== Directions ==
Repeat the following lines exactly and nothing else: the line containing "I decided not" and each line after it through the end of the listing.
━━━━━ Provided entries
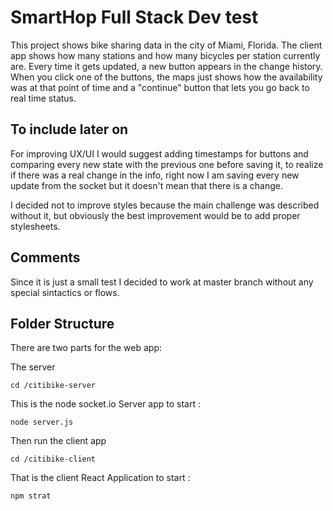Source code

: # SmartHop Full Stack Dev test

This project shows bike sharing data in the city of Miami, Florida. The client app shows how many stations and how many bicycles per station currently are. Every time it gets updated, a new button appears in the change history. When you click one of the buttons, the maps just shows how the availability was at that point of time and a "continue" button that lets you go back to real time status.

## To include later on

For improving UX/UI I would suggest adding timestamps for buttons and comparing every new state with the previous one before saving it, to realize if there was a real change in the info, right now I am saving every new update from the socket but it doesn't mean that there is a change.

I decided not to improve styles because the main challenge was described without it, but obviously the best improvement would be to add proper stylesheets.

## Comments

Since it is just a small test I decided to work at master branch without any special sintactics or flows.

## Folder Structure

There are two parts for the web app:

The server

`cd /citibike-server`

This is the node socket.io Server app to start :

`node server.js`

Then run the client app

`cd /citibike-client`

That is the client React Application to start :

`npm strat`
━━━━━━━━━━
== Task solution ==
I decided not to improve styles because the main challenge was described without it, but obviously the best improvement would be to add proper stylesheets.

## Comments

Since it is just a small test I decided to work at master branch without any special sintactics or flows.

## Folder Structure

There are two parts for the web app:

The server

`cd /citibike-server`

This is the node socket.io Server app to start :

`node server.js`

Then run the client app

`cd /citibike-client`

That is the client React Application to start :

`npm strat`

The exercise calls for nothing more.